- How to complete this task: Could you repeat the listing exactly, leaving out the pictures?

..........

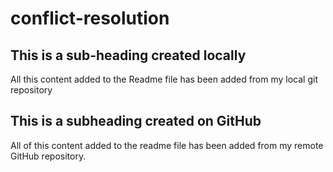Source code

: # conflict-resolution

## This is a sub-heading created locally

All this content added to the Readme file has been added from my local git repository
## This is a subheading created on GitHub

All of this content added to the readme file has been added from my remote GitHub repository.
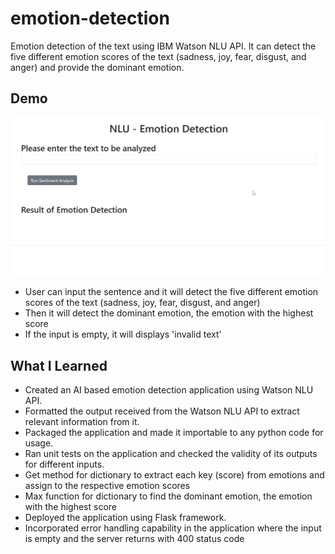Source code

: # emotion-detection
Emotion detection of the text using IBM Watson NLU API. It can detect the five different emotion scores of the text (sadness, joy, fear, disgust, and anger) and provide the dominant emotion.

## Demo

![](demo.gif)

- User can input the sentence and it will detect the five different emotion scores of the text (sadness, joy, fear, disgust, and anger)
- Then it will detect the dominant emotion, the emotion with the highest score
- If the input is empty, it will displays 'invalid text'

## What I Learned
- Created an AI based emotion detection application using Watson NLU API.
- Formatted the output received from the Watson NLU API to extract relevant information from it.
- Packaged the application and made it importable to any python code for usage.
- Ran unit tests on the application and checked the validity of its outputs for different inputs.
- Get method for dictionary to extract each key (score) from emotions and assign to the respective emotion scores
- Max function for dictionary to find the dominant emotion, the emotion with the highest score
- Deployed the application using Flask framework.
- Incorporated error handling capability in the application where the input is empty and the server returns with 400 status code
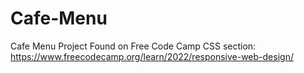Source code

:# Cafe-Menu

Cafe Menu Project Found on Free Code Camp CSS section:
https://www.freecodecamp.org/learn/2022/responsive-web-design/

..........

- Output of the exercise:
Source code

: # conflict-resolution

## This is a sub-heading created locally

All this content added to the Readme file has been added from my local git repository
## This is a subheading created on GitHub

All of this content added to the readme file has been added from my remote GitHub repository.
Source code

: # emotion-detection
Emotion detection of the text using IBM Watson NLU API. It can detect the five different emotion scores of the text (sadness, joy, fear, disgust, and anger) and provide the dominant emotion.

## Demo

![](demo.gif)

- User can input the sentence and it will detect the five different emotion scores of the text (sadness, joy, fear, disgust, and anger)
- Then it will detect the dominant emotion, the emotion with the highest score
- If the input is empty, it will displays 'invalid text'

## What I Learned
- Created an AI based emotion detection application using Watson NLU API.
- Formatted the output received from the Watson NLU API to extract relevant information from it.
- Packaged the application and made it importable to any python code for usage.
- Ran unit tests on the application and checked the validity of its outputs for different inputs.
- Get method for dictionary to extract each key (score) from emotions and assign to the respective emotion scores
- Max function for dictionary to find the dominant emotion, the emotion with the highest score
- Deployed the application using Flask framework.
- Incorporated error handling capability in the application where the input is empty and the server returns with 400 status code
Source code

:# Cafe-Menu

Cafe Menu Project Found on Free Code Camp CSS section:
https://www.freecodecamp.org/learn/2022/responsive-web-design/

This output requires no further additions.